(Data provided begins)
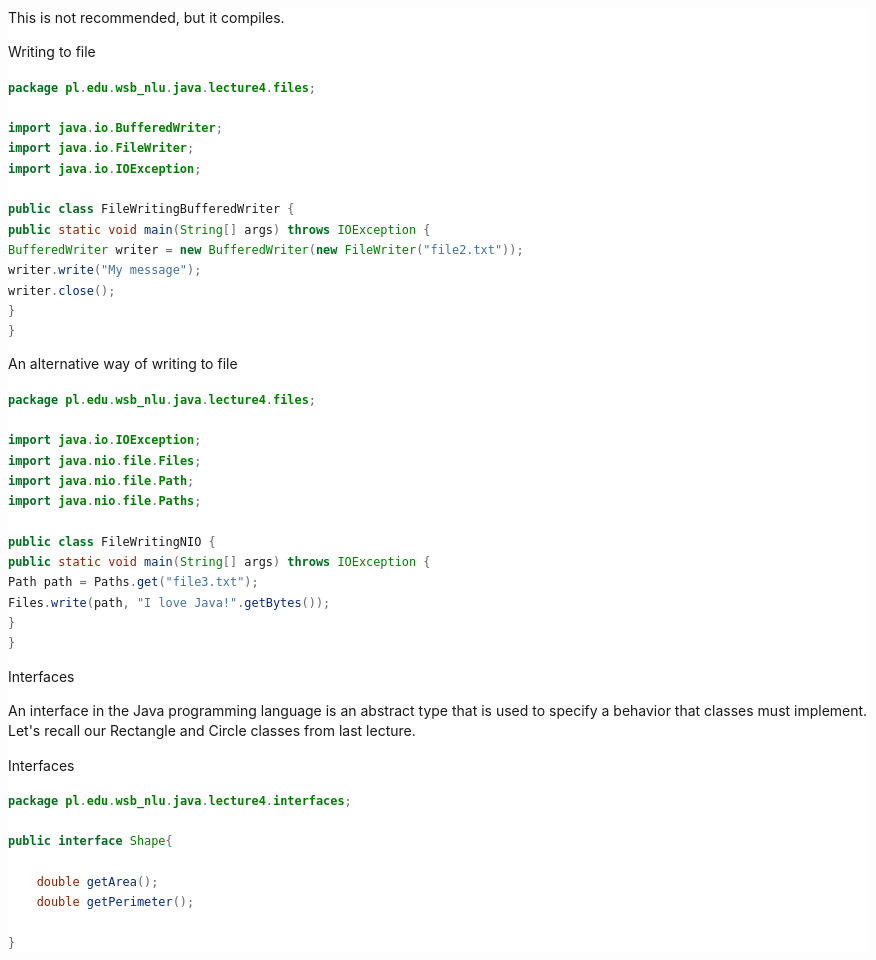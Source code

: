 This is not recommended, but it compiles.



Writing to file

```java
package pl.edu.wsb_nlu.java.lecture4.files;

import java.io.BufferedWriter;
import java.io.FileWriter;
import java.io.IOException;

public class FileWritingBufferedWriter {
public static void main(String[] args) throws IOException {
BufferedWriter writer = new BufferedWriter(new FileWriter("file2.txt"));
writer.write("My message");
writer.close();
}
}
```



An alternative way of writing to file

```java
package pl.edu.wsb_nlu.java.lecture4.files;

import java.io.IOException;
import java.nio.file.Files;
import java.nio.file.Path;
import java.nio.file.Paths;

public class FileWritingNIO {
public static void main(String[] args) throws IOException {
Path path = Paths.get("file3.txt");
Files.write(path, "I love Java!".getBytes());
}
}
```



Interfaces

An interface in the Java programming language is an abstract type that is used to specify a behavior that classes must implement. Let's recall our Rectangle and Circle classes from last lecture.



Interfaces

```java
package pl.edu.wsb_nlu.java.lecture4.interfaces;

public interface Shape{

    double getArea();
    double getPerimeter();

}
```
(Data provided ends)
**Problem details**
Check each line of the entries above for the string "double", and return those that contain it.

**Written answer**
    double getArea();
    double getPerimeter();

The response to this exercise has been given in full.